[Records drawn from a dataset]
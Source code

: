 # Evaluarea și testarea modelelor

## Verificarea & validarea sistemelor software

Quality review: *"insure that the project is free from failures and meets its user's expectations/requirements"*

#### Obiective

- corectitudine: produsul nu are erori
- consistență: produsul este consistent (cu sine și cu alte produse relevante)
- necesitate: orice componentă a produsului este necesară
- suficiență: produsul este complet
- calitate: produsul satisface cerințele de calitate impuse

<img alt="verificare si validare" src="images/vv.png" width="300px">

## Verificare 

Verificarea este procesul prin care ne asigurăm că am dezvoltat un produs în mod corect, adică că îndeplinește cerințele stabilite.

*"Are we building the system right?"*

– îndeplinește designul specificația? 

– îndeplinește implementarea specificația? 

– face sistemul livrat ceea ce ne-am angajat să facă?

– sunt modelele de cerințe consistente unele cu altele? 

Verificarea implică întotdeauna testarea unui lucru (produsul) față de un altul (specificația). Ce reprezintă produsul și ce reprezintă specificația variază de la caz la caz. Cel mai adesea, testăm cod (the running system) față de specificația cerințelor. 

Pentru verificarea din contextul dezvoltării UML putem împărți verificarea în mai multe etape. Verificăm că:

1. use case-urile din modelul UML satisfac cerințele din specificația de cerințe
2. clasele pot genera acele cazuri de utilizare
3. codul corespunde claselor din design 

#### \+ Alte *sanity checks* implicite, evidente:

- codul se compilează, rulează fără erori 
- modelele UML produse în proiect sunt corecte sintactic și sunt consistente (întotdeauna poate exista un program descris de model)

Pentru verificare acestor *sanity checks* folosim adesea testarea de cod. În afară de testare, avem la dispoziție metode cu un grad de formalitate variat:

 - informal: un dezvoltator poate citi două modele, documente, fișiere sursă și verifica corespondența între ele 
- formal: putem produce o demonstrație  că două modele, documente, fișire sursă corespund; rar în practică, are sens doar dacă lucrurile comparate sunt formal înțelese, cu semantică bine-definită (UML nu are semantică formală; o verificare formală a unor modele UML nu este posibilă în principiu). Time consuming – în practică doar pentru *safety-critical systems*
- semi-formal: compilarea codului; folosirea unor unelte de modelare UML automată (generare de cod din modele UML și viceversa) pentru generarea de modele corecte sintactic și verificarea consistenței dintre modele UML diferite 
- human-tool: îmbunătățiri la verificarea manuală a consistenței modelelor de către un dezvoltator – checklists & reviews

...

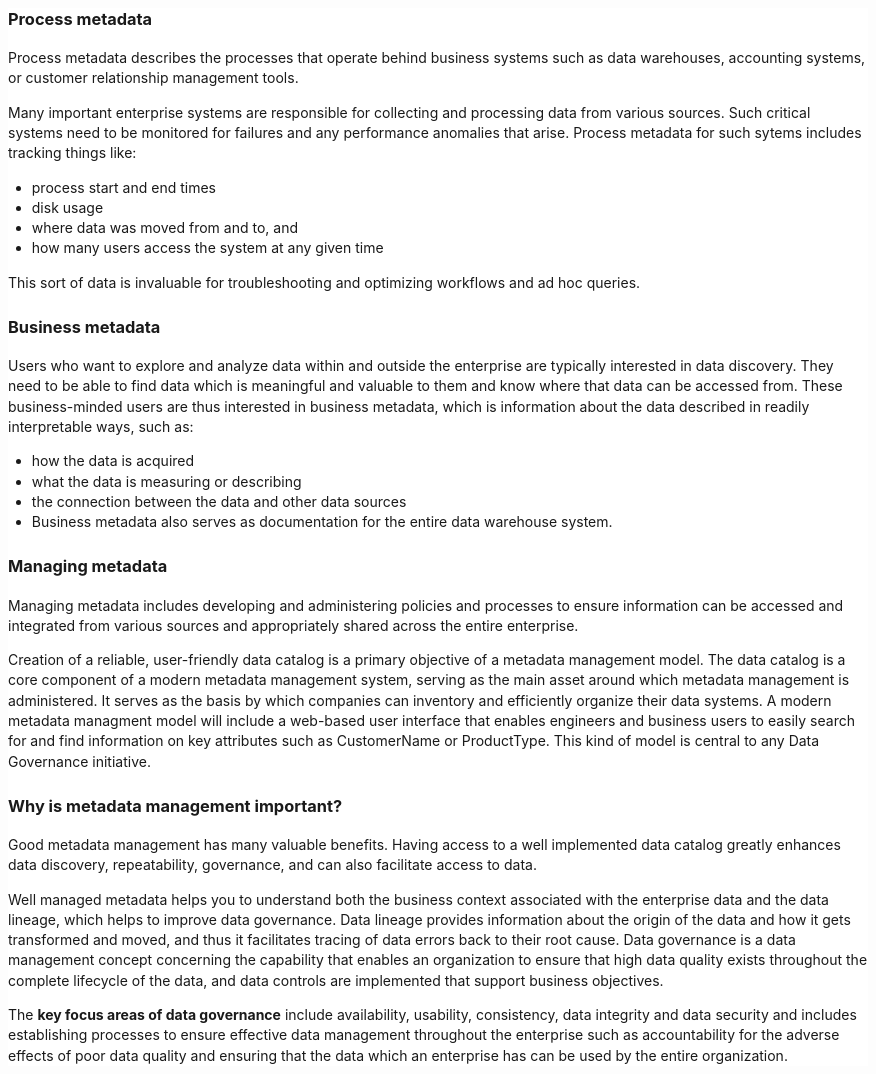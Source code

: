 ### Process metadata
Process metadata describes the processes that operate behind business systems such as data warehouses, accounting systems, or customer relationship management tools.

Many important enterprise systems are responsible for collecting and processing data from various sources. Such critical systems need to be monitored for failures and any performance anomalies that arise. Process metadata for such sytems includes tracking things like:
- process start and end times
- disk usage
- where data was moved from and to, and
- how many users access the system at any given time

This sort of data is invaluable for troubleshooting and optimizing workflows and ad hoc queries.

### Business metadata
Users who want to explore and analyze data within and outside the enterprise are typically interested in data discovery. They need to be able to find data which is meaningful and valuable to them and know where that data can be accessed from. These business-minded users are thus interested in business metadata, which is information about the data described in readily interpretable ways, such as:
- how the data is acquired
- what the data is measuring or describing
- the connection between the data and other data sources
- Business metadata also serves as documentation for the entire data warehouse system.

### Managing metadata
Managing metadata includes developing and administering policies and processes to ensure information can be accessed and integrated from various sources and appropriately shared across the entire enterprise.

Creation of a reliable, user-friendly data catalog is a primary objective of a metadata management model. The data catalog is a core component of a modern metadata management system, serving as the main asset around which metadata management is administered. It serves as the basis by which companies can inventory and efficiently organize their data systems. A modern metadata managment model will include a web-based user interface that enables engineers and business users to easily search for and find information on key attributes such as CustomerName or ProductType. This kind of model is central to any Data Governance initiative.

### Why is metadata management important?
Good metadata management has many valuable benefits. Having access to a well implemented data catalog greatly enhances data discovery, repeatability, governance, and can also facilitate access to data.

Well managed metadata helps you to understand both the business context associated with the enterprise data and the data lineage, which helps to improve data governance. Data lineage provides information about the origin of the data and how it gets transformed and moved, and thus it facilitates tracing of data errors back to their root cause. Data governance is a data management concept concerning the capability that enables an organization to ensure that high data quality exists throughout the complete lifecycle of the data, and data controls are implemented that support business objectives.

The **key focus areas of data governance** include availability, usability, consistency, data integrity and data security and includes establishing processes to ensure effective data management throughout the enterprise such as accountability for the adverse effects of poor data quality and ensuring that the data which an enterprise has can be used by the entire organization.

...

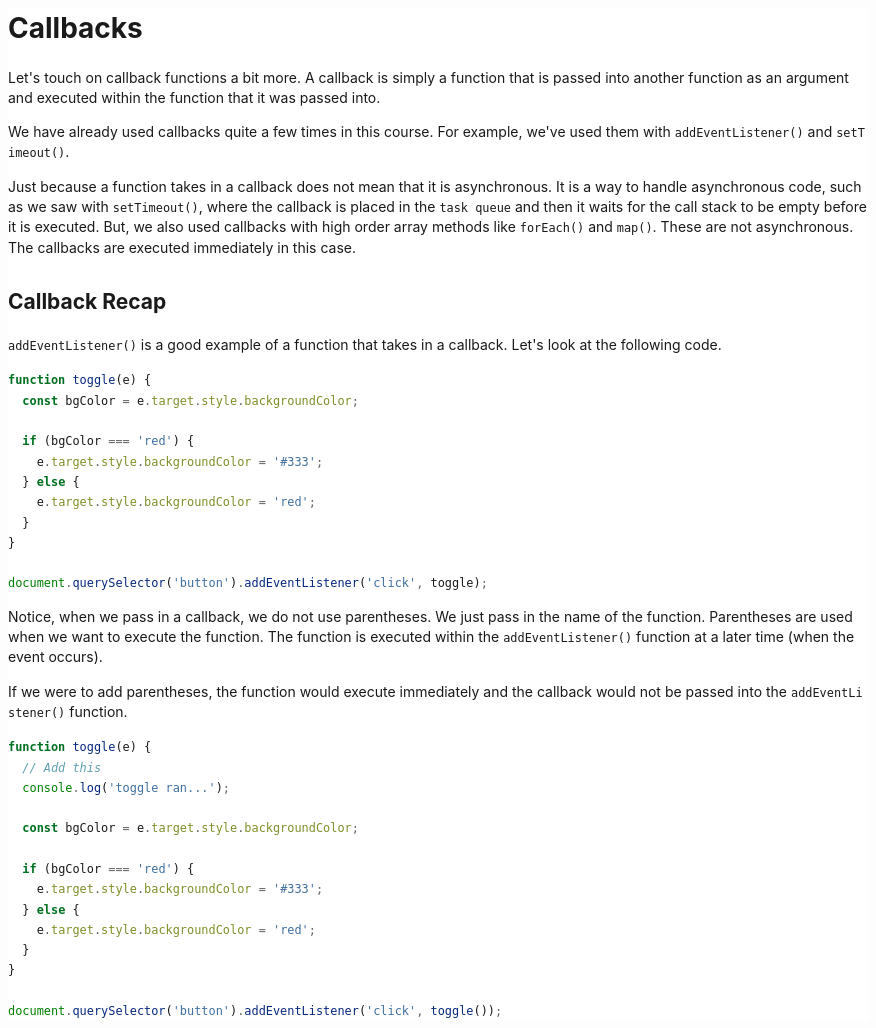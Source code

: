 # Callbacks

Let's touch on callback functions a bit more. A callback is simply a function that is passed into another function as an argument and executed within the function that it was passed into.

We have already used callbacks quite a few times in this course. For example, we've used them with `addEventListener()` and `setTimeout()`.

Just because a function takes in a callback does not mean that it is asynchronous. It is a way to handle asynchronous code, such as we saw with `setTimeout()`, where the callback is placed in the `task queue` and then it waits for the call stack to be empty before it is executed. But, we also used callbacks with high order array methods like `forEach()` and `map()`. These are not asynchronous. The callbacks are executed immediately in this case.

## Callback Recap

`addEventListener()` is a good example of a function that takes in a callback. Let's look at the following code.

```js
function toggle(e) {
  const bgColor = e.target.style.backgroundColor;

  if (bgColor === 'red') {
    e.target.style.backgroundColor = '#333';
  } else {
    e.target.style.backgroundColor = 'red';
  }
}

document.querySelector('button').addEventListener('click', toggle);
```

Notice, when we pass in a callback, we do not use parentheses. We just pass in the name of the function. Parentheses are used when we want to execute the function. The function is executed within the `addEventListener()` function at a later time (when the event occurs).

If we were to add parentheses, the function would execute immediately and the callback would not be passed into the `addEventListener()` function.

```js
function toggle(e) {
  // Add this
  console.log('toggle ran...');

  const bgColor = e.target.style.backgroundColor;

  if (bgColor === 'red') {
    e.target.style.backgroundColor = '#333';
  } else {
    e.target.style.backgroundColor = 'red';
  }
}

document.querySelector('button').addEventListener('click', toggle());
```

_HOW TO COMPLETE THIS TASK_
Show each line in the data where the string "example" appears.

_REPLY_
We have already used callbacks quite a few times in this course. For example, we've used them with `addEventListener()` and `setTimeout()`.
`addEventListener()` is a good example of a function that takes in a callback. Let's look at the following code.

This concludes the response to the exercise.